Según el teólogo danés Sören Kierkegaard, citado por Becker, los animales no padecen de ansiedad o depresión porque su naturaleza carece de la identidad simbólica; siendo inocentes, en ellos no hay espacio para dualidades. En los seres humanos, por el contrario, nuestra identidad simbólica —etérea, sutil, viajera imaginativa en el espacio y en el tiempo— sabe que su paralelo cuerpo material se va a extinguir y se rehúsa a aceptar tan fúnebre destino. A esta paradoja Becker la denomina la individualidad dentro de la finitud. Erich Fromm, el filósofo alemán también referido por el autor, se pregunta por qué todo el mundo no enloquece ante la contradicción existencial de una esencia simbólica “angelical” que le asigna un valor infinito a su humanidad y un cuerpo “bestial” de costo reducido (que comparte el 97% de su código genético con un chimpancé, agrego yo).
Siendo el temor a la muerte algo tan intrínseco a nuestra naturaleza, algo tan palpable por todo el mundo, su reto y su vencimiento —el heroísmo— siempre han recibido la mayor admiración en todas las culturas. El heroísmo es fundamentalmente un reflejo del terror a la muerte y, por ello, los humanos le hemos dado al coraje un encumbrado nivel de culto
¿Por qué se arriesgan los héroes?

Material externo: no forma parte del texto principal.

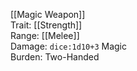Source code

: [[Magic Weapon]]  
Trait: [[Strength]]  
Range: [[Melee]]  
Damage: `dice:1d10+3` Magic  
Burden: Two-Handed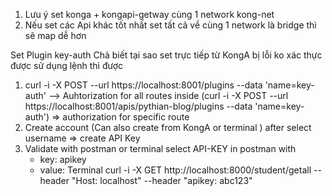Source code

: 1. Lưu ý set konga + kongapi-getway cùng 1 network kong-net
2. Nếu set các Api khác tốt nhất set tất cả về cùng 1 network là bridge thì sẽ map dễ hơn

Set Plugin key-auth
Chả biết tại sao set trực tiếp từ KongA bị lỗi ko xác thực được
sử dụng lệnh thì được
1. curl -i -X POST --url https://localhost:8001/plugins --data 'name=key-auth'  --> Auhtorization for all routes inside
 (curl -i -X POST --url https://localhost:8001/apis/pythian-blog/plugins --data 'name=key-auth') => authorization for specific route
2. Create account (Can also create from KongA or terminal ) after select username => create API Key
3. Validate with postman or terminal
select API-KEY in postman with 
    - key: apikey
    - value: <screte-key-with-user-account>
Terminal 
curl -i -X GET http://localhost:8000/student/getall --header "Host: localhost" --header "apikey: abc123"
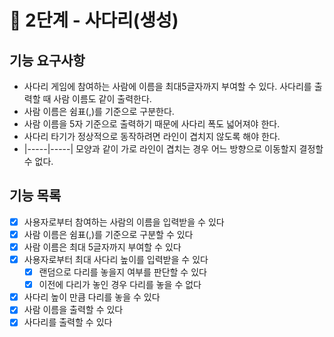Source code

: # 🚀 2단계 - 사다리(생성)
## 기능 요구사항
- 사다리 게임에 참여하는 사람에 이름을 최대5글자까지 부여할 수 있다. 사다리를 출력할 때 사람 이름도 같이 출력한다.
- 사람 이름은 쉼표(,)를 기준으로 구분한다.
- 사람 이름을 5자 기준으로 출력하기 때문에 사다리 폭도 넓어져야 한다.
- 사다리 타기가 정상적으로 동작하려면 라인이 겹치지 않도록 해야 한다.
- |-----|-----| 모양과 같이 가로 라인이 겹치는 경우 어느 방향으로 이동할지 결정할 수 없다.

## 기능 목록
- [x]  사용자로부터 참여하는 사람의 이름을 입력받을 수 있다
- [x]  사람 이름은 쉼표(,)를 기준으로 구분할 수 있다
- [x]  사람 이름은 최대 5글자까지 부여할 수 있다
- [x]  사용자로부터 최대 사다리 높이를 입력받을 수 있다
    - [x]  랜덤으로 다리를 놓을지 여부를 판단할 수 있다
    - [x]  이전에 다리가 놓인 경우 다리를 놓을 수 없다
- [x]  사다리 높이 만큼 다리를 놓을 수 있다
- [x]  사람 이름을 출력할 수 있다
- [x]  사다리를 출력할 수 있다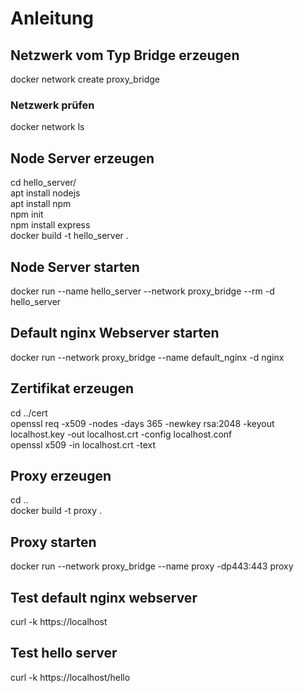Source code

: # Anleitung

## Netzwerk vom Typ Bridge erzeugen
docker network create proxy_bridge 

### Netzwerk prüfen
docker network ls

## Node Server erzeugen
cd hello_server/  
apt install nodejs  
apt install npm  
npm init  
npm install express  
docker build -t hello_server .  

## Node Server starten
docker run --name hello_server --network proxy_bridge --rm -d hello_server  

## Default nginx Webserver starten
docker run --network proxy_bridge --name default_nginx -d nginx  

## Zertifikat erzeugen
cd ../cert  
openssl req -x509 -nodes -days 365 -newkey rsa:2048 -keyout localhost.key -out   localhost.crt -config localhost.conf  
openssl x509 -in localhost.crt -text  

## Proxy erzeugen
cd ..  
docker build -t proxy .  

## Proxy starten
docker run --network proxy_bridge --name proxy -dp443:443 proxy  

## Test default nginx webserver
curl -k https://localhost

## Test hello server
curl -k https://localhost/hello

La razón es inmediata, sugiere Becker. Los actos de heroísmo le proveen a los héroes, dentro de su grupo social, una representación de memoria y reconocimiento no solo inmediata sino imperecedera.”Creemos que trascendemos la muerte con nuestra participación en algo de valor perdurable”, anota el escritor Sam Keen en el prólogo de La negación de la muerte.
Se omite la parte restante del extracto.